Cuando les tocó trabajar en Potosí, “llevábamos a los niños –las niñas no habían nacido todavía– y como se aburrían, a Carlos se lo encargábamos al revistero del paseo del Bulevar y se quedaba feliz, leyendo”. Andrés “prefería estar en la habitación del hotel con sus autos; era medio ermitaño”. A las 5 de la tarde “los recogíamos, le dábamos la propina al cuidador y nos íbamos a tomar el té”.
Sus hijos e hijas respiraron inevitablemente ese ambiente pleno de referencias culturales, de historia y de arte. Carlos es periodista e historiador, Andrés arquitecto, Isabel escribe libros para la niñez con temas patrimoniales y Guiomar pinta.“Lamentablemente”, comenta la madre y nos reímos juntas de su ocurrencia. Doña Teresa recuerda que la hija artista, Guiomar, “me acompañaba al trabajo cuando yo dirigía el Museo Nacional de Arte (1970-1976)” y seguramente por eso, “lo primero que pintó fueron imágenes de santos desechos, vírgenes rotas… Le quedó el mal bicho, porque es un mal bicho el arte; es que vivir de la cultura es vivir a salto de mata”.
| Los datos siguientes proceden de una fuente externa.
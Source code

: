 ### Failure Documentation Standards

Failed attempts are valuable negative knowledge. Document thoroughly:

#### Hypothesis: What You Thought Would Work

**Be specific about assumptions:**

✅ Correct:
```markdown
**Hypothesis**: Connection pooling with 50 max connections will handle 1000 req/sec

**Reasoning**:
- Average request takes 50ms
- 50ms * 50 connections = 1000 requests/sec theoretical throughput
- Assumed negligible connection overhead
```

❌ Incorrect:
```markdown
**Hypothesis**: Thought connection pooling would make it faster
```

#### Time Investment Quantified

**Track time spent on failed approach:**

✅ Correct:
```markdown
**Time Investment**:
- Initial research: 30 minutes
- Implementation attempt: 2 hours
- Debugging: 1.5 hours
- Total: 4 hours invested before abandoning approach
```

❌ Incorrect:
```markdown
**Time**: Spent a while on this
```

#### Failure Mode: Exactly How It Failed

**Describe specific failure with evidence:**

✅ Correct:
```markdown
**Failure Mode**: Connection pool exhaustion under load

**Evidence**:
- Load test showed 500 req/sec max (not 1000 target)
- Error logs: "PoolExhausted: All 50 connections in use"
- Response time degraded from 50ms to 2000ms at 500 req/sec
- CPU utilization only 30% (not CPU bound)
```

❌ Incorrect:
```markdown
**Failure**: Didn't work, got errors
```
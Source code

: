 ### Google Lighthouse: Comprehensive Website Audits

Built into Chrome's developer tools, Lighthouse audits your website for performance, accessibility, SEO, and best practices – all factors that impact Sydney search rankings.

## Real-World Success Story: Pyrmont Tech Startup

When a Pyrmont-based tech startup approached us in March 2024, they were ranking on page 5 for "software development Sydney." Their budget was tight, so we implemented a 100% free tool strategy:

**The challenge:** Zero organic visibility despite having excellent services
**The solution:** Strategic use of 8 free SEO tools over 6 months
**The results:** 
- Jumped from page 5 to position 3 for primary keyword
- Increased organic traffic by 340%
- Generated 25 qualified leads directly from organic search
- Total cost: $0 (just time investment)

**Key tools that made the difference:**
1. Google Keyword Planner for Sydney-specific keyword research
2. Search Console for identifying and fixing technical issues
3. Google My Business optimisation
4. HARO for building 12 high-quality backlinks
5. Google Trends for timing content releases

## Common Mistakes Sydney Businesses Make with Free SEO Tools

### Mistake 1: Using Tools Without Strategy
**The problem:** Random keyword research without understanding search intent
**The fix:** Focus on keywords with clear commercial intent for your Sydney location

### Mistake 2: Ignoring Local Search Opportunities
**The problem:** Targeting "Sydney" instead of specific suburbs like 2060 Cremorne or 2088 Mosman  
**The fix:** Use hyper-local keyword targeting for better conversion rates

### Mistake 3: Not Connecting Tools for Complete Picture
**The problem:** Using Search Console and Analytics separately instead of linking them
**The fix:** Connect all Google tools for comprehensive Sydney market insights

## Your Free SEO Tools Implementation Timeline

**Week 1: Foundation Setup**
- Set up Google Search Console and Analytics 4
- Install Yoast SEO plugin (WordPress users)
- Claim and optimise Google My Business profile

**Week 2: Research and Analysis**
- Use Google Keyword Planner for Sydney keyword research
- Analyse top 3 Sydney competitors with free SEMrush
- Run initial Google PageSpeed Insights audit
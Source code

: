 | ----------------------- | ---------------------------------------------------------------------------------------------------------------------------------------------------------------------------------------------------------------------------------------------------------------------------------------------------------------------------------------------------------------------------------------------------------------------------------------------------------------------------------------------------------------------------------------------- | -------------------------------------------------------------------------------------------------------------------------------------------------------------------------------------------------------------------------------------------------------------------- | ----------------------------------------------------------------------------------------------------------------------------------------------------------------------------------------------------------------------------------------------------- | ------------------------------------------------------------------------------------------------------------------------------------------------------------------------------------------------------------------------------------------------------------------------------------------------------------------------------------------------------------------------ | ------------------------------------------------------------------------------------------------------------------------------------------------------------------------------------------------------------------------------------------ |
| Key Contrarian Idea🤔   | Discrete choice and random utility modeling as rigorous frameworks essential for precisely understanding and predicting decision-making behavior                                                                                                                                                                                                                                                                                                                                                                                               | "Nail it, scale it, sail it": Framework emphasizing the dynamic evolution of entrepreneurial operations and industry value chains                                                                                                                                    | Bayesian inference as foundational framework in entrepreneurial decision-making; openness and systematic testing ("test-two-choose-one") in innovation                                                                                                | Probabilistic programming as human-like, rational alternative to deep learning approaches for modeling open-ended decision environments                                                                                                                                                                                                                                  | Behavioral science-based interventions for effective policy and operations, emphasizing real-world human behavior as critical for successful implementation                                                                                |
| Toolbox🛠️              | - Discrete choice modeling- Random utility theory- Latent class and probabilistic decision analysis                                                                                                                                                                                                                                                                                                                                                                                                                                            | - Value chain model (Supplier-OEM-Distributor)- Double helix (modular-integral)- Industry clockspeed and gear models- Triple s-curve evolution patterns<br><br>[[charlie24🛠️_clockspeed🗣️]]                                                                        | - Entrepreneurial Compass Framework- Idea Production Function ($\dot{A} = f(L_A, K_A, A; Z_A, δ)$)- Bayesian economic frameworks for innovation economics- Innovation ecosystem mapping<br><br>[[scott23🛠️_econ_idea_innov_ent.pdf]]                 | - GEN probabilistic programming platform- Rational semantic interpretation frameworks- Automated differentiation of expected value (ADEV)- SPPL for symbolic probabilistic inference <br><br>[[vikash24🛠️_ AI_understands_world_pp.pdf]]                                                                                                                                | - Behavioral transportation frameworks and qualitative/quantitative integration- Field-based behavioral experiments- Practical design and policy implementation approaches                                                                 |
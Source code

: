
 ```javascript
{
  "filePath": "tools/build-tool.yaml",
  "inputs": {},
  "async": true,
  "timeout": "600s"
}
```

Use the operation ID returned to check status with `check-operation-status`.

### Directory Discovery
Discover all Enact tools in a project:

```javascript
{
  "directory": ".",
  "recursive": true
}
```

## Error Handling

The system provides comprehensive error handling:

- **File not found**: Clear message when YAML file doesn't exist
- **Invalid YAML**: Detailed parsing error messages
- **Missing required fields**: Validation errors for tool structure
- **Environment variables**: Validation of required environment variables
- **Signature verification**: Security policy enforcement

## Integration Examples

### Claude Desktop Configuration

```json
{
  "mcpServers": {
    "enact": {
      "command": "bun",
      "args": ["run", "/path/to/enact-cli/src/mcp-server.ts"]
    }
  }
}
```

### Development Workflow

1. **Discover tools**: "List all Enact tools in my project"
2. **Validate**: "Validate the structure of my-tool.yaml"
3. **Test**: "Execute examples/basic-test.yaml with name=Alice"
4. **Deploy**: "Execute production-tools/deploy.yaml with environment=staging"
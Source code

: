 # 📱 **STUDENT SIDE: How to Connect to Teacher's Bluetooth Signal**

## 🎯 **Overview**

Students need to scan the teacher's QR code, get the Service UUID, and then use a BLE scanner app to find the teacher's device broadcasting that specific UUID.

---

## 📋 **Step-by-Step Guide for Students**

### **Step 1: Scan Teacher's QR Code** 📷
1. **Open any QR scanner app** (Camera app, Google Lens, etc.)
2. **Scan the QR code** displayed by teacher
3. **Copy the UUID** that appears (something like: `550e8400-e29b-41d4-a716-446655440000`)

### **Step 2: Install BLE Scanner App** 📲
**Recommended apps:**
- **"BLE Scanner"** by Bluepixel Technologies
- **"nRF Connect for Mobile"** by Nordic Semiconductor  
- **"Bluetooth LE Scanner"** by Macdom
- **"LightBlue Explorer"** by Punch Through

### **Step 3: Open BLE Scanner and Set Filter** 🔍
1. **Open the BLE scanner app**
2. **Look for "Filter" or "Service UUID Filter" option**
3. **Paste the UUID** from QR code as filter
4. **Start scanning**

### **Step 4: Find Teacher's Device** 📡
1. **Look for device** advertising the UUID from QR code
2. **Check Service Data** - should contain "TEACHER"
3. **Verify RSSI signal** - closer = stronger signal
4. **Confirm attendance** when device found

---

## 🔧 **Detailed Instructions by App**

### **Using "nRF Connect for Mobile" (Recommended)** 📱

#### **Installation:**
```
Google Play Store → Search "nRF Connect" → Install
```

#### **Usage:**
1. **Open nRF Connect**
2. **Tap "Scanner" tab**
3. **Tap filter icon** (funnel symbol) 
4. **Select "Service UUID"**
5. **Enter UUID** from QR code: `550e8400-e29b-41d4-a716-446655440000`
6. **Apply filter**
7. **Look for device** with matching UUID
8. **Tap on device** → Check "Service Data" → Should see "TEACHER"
Abril de 2025. El 19 de febrero de 2018, Teresa Gisbert falleció en La Paz, la ciudad donde había nacido el 30 de noviembre de 1926. La presente nota fue publicada el 13 de febrero de 2011 en la revista Escape de La Razón. Para la segunda cita doña Teresa me esperó con una pluma de pavorreal como regalo.